Gotta tell you – if Wisconsin somehow manages to stay the course, the greater Hudson area is looking better and better…
“But it’s mostly retirees leaving the state!”.
Well, no (emphasis added):
While the IRS has been tracking income movement since 1992, it released a new data series last year that for the first time provides annual information on who is moving from state to state, based on age and income. These new data refute a long-held assumption that Minnesota’s income loss is primarily due to retirement.
In fact, people in their prime working years represent the largest portion of the net loss of taxpayers and income. Working-age people between 35 and 54 account for nearly 40 percent of Minnesota’s net loss of tax filers for the 2013-14 period. People between 55 and 64 — most of whom are still in the workforce — account for another 23 percent.
“But it’s just the ‘one percent’, moving to their beach houses in Coral Gables!”
Some of them certainly are; capital is mobile, and when it needs to, it moves.
But no – in fact, the biggest chunk is the part of the middle class that provides both much of the spending and many of the entrepreneurs that provide jobs for, well, everyone else:
But this isn’t just about the top 2 percent, as the governor wants people to believe.

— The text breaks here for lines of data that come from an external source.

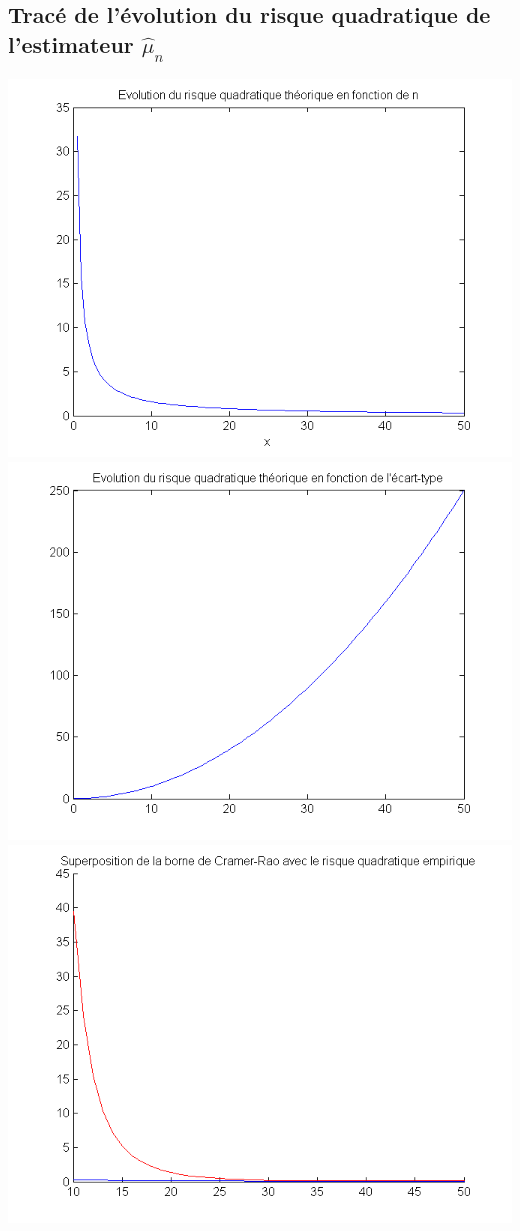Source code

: \documentclass{report}
\begin{document}
		\subsection{Tracé de l'évolution du risque quadratique de l'estimateur $\hat\mu_n$}
		\begin{center}
			\includegraphics[scale=0.7]{sources/Q314-1.png}
			\includegraphics[scale=0.7]{sources/Q314-2.png}
			\includegraphics[scale=0.7]{sources/Q314-3.png}
		\end{center}
\end{document}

Minnesota taxes on the middle class are still high relative to other states. Not surprisingly, Minnesota is, on net, losing this population, too. In fact, between 2011 and 2014, taxpayers earning between $100,000 and $200,000 accounted for 41 percent of the state’s net population loss.

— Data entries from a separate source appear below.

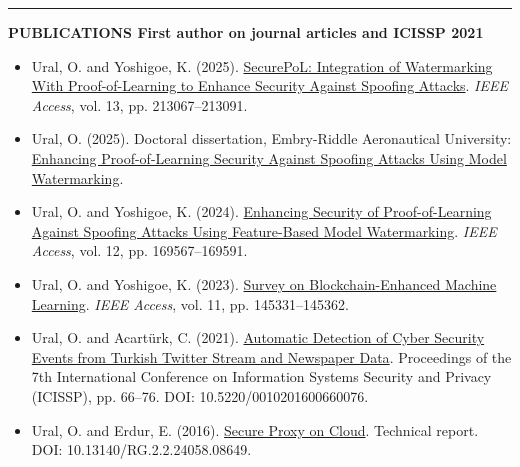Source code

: \documentclass[10pt,a4paper]{article}
\newcommand{\spacedhrule}[2]{\vspace{#1}\hrule\vspace{#2}}
\newcommand{\roottitle}[1]{\par{\large\textbf{#1}}\par\vspace{0.2em}}
\begin{document}
\vspace{0.2cm}


\spacedhrule{0.6em}{0.1em}

\roottitle{PUBLICATIONS \hfill {\normalfont\footnotesize\color{light}First author on journal articles and ICISSP 2021}}

\begin{itemize}
  \item Ural, O. and Yoshigoe, K. (2025). \href{https://ieeexplore.ieee.org/document/11293969}{SecurePoL: Integration of Watermarking With Proof-of-Learning to Enhance Security Against Spoofing Attacks}. \textit{IEEE Access}, vol. 13, pp. 213067--213091.

  \item Ural, O. (2025). Doctoral dissertation, Embry-Riddle Aeronautical University: \href{https://commons.erau.edu/edt/905/}{Enhancing Proof-of-Learning Security Against Spoofing Attacks Using Model Watermarking}.

  \item Ural, O. and Yoshigoe, K. (2024). \href{https://ieeexplore.ieee.org/abstract/document/10741282}{Enhancing Security of Proof-of-Learning Against Spoofing Attacks Using Feature-Based Model Watermarking}. \textit{IEEE Access}, vol. 12, pp. 169567--169591.

  \item Ural, O. and Yoshigoe, K. (2023). \href{https://doi.org/10.1109/ACCESS.2023.3344669}{Survey on Blockchain-Enhanced Machine Learning}. \textit{IEEE Access}, vol. 11, pp. 145331--145362.

  \item Ural, O. and Acart\"urk, C. (2021). \href{https://www.scitepress.org/Papers/2021/102016/102016.pdf}{Automatic Detection of Cyber Security Events from Turkish Twitter Stream and Newspaper Data}. Proceedings of the 7th International Conference on Information Systems Security and Privacy (ICISSP), pp. 66--76. DOI: 10.5220/0010201600660076.

  \item Ural, O. and Erdur, E. (2016). \href{https://doi.org/10.13140/RG.2.2.24058.08649}{Secure Proxy on Cloud}. Technical report. DOI: 10.13140/RG.2.2.24058.08649.

\end{itemize}
\end{document}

Minnesota’s consistent net loss of people and income to other states poses serious challenges to the state both today and into the future. Economic growth is currently constrained by a tight labor market, which, in part, is due to the state not attracting the people with the qualifications necessary to fill today’s jobs.
The parable of the ant and the grasshopper springs to mind.
The DFLers are the grasshoppers.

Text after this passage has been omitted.